Sous l’eau un 3 mai

« Ma vie sous l’eau »

jeu. 03 mai, 20:34

Nouveau message de Julien.

« Yo Gaby! on est aux Canailles, tu viens boire un coup? »

Jeudi soir, avant veille de week end, Gabriel recevait ce message. « boire un coup». Une invitation à la détente, au lâcher prise, passer simplement un bon moment, ne serait ce que pour rire aux blagues de ses potes Julien et Amir sur sa nouvelle vie de JCD* (* Jeune Cadre Dynamique). Un jeudi soir qui aurait pu être léger, sympa, fun, cool, à boire quelques Brooklyn Laggers au bar d’en bas sur le boulevard, en draguant quelques nanas, un peu éméché, sur un air de Sultans of Swing.
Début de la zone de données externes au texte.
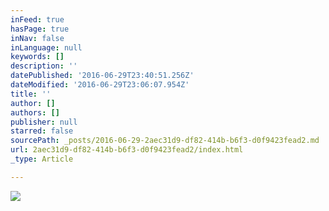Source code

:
 ```yaml
---
inFeed: true
hasPage: true
inNav: false
inLanguage: null
keywords: []
description: ''
datePublished: '2016-06-29T23:40:51.256Z'
dateModified: '2016-06-29T23:06:07.954Z'
title: ''
author: []
authors: []
publisher: null
starred: false
sourcePath: _posts/2016-06-29-2aec31d9-df82-414b-b6f3-d0f9423fead2.md
url: 2aec31d9-df82-414b-b6f3-d0f9423fead2/index.html
_type: Article

---
```

![](https://the-grid-user-content.s3-us-west-2.amazonaws.com/2ccf6f03-a613-421a-a526-433500e7555e.jpg)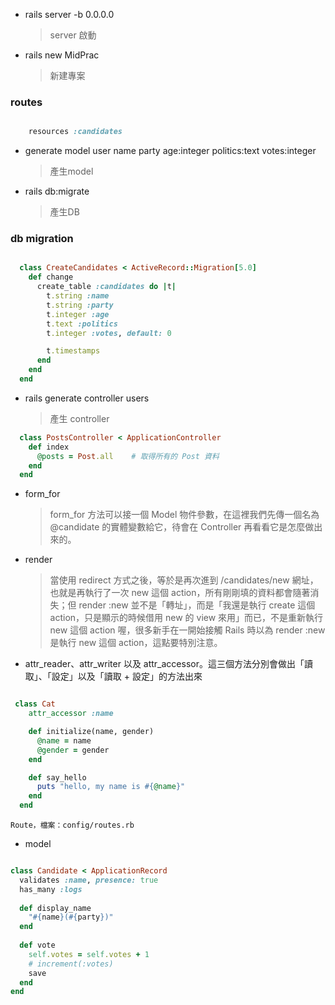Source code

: * rails server -b 0.0.0.0  
    > server 啟動

* rails new MidPrac
    > 新建專案

### routes

``` ruby

    resources :candidates

```

* generate model user name party age:integer politics:text votes:integer
    > 產生model

* rails db:migrate
    > 產生DB

### db migration

```ruby

  class CreateCandidates < ActiveRecord::Migration[5.0]
    def change
      create_table :candidates do |t|
        t.string :name
        t.string :party
        t.integer :age
        t.text :politics
        t.integer :votes, default: 0

        t.timestamps
      end
    end
  end

```

* rails generate controller users
    > 產生 controller




``` ruby
  class PostsController < ApplicationController
    def index
      @posts = Post.all    # 取得所有的 Post 資料
    end
  end

```

 * form_for
     > form_for 方法可以接一個 Model 物件參數，在這裡我們先傳一個名為 @candidate 的實體變數給它，待會在 Controller 再看看它是怎麼做出來的。

 * render
    > 當使用 redirect 方式之後，等於是再次進到 /candidates/new 網址，也就是再執行了一次 new 這個 action，所有剛剛填的資料都會隨著消失；但 render :new 並不是「轉址」，而是「我還是執行 create 這個 action，只是顯示的時候借用 new 的 view 來用」而已，不是重新執行 new 這個 action 喔，很多新手在一開始接觸 Rails 時以為 render :new 是執行 new 這個 action，這點要特別注意。

 * attr_reader、attr_writer 以及 attr_accessor。這三個方法分別會做出「讀取」、「設定」以及「讀取 + 設定」的方法出來

``` ruby

 class Cat
    attr_accessor :name

    def initialize(name, gender)
      @name = name
      @gender = gender
    end

    def say_hello
      puts "hello, my name is #{@name}"
    end
  end

```

`Route，檔案：config/routes.rb`

* model

``` ruby

class Candidate < ApplicationRecord
  validates :name, presence: true
  has_many :logs
  
  def display_name
    "#{name}(#{party})"
  end
  
  def vote 
    self.votes = self.votes + 1
    # increment(:votes)
    save
  end
end

```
Sauf que ce soir, comme tous les soirs depuis 3 semaines, Gabriel allait refuser cette invitation, et passer la nuit chez lui, les yeux rivés sur les pixels de son tableur Excel. Car ce soir, Gabriel était sous l’eau.

jeu. 03 mai, 20:37
« Déso les mecs, jp pas, suis sous l’eau. Next time » Message envoyé.

Gabriel tapa ce sms aussi vite qu’il n’eu besoin de temps pour le dire, éteigna son téléphone, et remis le nez dans son tableau Excel. Nom de fichier : « Reforecast2020 SPQ/CWC v3 ». Il avait pris son poste il y a un mois. Premier CDI dans une grosse boîte de la grande conso. Il se rêvait à la tête de la direction financière de LVMH pour redresser un compte d’exploitation bancal et défaillant. En attendant, pour son premier job, il contrôlait les dépenses des promotions Canard WC & Saupiquet. « C’est des marques connues tu devrais être content! » lui disait sa mère. Sauf qu’en attendant, son boulot n’est pas du tout sexy et son boss lui met la pression sur ce budget qu’il doit « rendre au Comex demain sinon ta période d’essai se terminera aussi vite qu’elle a commencé ». Ambiance. Le problème, c’est que Gabriel avait un écart de 32 pourcents entre les factures comptabilisées et les chiffres annoncés par le directeur marketing qui, au passage, était cruellement incompétent. Il fallait bidouiller, machiner, être créatif et inventif pour combler les 234 000 euros d’écarts entre les différents documents… un jeudi soir.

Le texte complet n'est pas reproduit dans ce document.